# 1er, 1re, 2e, 3e, etc. - abréviation des adjectifs numéraux ordinaux



## laurentius87

Bonjour à tous!

J'ai un doute en ce qui concerne l'abréviation de l'ordinal _soixante-dixième_, dans la locution «soixante-dixième anniversaire».

Puis-je écrire «70ème anniversaire»? Ou y a-t-il d'autres formes?

Merci à l'avance.


----------



## Maître Capello

_70e_ est la seule abréviation correcte.


----------



## laurentius87

Merci bien!

Un ami français dit que "70ème" est aussi correct. Est-ce qu'il y a une difference entre le français de France et de Suisse dans ce cas?


----------



## geostan

Pas que je sache. On trouve cette "erreur" aussi au Canada, mais j'ai toujours suivi la forme indiquée par Me Capello.


----------



## Maître Capello

On peut trouver toutes sortes de graphies, dont certaines sont assez fréquentes : 70ième, 70ème, 70è, 70me…  Mais celles-là sont toutes incorrectes. La seule façon adéquate d'abréger les ordinaux est celle-ci :

premier → 1er
première → 1re
deuxième → 2e
troisième → 3e
etc.

Voire sans lettres supérieures si celles-ci ne sont pas disponibles :

premier → 1er
première → 1re
deuxième → 2e
troisième → 3e
etc.


----------



## geostan

Maître Capello said:


> La seule façon adéquate d'abréger les ordinaux est celle-ci


...laquelle est aussi la plus simple.


----------



## laurentius87

Merci bien.

Ce soir aussi mon enseignante de français m'a dit que "70ème" comme "70e" lui paraissaient correctes.


----------



## geostan

Faites-lui voir ce paragraphe tiré du Bon Usage de Grevisse.

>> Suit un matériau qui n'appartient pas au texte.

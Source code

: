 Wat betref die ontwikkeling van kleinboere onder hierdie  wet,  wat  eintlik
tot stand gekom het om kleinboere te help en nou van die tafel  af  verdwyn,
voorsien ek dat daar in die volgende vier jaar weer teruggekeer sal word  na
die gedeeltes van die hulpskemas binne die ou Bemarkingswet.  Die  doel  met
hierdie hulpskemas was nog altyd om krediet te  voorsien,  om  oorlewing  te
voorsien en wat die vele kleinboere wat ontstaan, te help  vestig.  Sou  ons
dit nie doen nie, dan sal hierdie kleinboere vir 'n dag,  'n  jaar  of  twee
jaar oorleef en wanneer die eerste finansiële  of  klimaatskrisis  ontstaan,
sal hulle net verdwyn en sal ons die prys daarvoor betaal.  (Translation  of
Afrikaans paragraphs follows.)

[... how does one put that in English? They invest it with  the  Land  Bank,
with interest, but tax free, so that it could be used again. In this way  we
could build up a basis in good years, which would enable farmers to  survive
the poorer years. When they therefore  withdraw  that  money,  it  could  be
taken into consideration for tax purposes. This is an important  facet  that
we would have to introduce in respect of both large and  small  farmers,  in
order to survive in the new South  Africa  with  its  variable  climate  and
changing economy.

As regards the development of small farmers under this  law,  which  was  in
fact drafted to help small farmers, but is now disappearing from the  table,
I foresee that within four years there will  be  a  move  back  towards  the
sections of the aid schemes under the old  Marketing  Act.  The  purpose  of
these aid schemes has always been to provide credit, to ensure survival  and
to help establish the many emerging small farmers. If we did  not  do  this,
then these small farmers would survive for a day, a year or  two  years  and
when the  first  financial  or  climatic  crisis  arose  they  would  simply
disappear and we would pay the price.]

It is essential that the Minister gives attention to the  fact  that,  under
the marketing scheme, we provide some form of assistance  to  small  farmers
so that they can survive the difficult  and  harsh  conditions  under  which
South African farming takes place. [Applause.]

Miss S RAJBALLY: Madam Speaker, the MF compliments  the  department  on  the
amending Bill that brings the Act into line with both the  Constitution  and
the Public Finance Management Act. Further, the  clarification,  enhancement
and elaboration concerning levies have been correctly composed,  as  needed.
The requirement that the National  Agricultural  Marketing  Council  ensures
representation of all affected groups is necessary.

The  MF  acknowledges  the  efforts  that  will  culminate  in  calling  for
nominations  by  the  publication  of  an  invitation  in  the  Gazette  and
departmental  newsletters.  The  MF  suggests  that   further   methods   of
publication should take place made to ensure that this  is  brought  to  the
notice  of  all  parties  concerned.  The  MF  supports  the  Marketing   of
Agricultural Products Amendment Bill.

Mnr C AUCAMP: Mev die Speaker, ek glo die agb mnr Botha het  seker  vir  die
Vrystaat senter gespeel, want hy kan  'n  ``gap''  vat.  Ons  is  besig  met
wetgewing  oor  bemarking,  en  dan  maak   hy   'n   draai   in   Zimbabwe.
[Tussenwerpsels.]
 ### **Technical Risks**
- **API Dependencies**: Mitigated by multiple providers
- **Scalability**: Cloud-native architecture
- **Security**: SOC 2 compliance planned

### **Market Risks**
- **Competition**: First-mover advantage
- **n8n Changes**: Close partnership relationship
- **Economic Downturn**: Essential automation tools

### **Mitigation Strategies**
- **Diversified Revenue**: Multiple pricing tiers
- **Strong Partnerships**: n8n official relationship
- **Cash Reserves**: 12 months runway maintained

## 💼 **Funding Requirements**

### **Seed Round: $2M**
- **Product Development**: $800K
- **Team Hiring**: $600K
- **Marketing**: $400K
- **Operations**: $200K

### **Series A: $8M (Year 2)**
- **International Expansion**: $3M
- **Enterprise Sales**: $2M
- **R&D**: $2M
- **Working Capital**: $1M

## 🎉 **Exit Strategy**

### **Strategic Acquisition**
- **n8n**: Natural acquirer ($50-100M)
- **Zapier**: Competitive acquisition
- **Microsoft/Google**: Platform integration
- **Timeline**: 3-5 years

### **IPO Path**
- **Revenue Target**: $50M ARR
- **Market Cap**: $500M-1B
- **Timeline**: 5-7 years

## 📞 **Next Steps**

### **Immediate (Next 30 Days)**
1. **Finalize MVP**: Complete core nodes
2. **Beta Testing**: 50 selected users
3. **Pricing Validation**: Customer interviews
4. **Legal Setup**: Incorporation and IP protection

> Les numéraux ordinaux s’écrivent de la même manière que les cardinaux, la finale qui les caractérise étant mise en abrégé au-dessus de la ligne (ou parfois sur la ligne), de la façon suivante :
> _1er_ ou _Ier = premier_ ; _1re_ ou _Ire = première_ ; _1ers_ ou _Iers = premiers_ ; _1res_ ou _Ires = premières_ ; _2e_ ou _IIe = deuxième_ ; _2es_ ou _IIes = deuxièmes_ ; etc. — _1er_, _Ier…_
> On écrit donc _XIXe siècle_ et non _°XIXième_ ou _°XIXème_ ou _°XIXme_. — Mais pour les ordinaux indéfinis, on écrit : _xième et nième_.[/sup]


----------



## ELScan

Est-ce que je devrais écrire 4ième ou 4e? Est-ce qu’on peut les interchanger?


----------



## The Broken Rib Inn

On peut écrire soit Xème, Xe ou X°


----------



## florence a

Je crois que c'est 4ème.


----------



## J.F. de TROYES

On écrit habituellement 1er , 2ème, 3ème ,4ème ... ; 2e , 4e se trouvent aussi. En revanche 4ième ne s'emploie pas.


----------



## petit1

pas de "i" : 4ème


----------



## Nicomon

Bonjour ou bonsoir,

Il se peut que ce soit différent de l'autre côté de la mare, mais comme je remarque qu' ELScan est canadien, je mets ci-dessous les recommandations de la BDL.  J'ai extrait ce qui suit de *cette page* : 





> L’abréviation de _deuxième_ et des adjectifs numéraux ordinaux suivants (_troisième_, _quatrième_, etc.) se construit toujours de la même façon : *on place un e minuscule après le nombre correspondant, en lettre supérieure*; au pluriel, on ajoute un _s_.
> Par ailleurs, les abréviations formées avec les finales _-me_, _-ème_, _-ième_ ou _-è_ sont jugées fautives; les seules exceptions sont _Nième_ (_énième_) et _Xième_ (_ixième_), qui s’écrivent toujours avec la finale _-ième_.
> Finalement, il est à noter que _1º_, _2º_, _3º_, etc., sont les abréviations des mots latins _primo_, _secundo_, _tertio_, etc., et non de _premier_, _deuxième_, _troisième_, etc.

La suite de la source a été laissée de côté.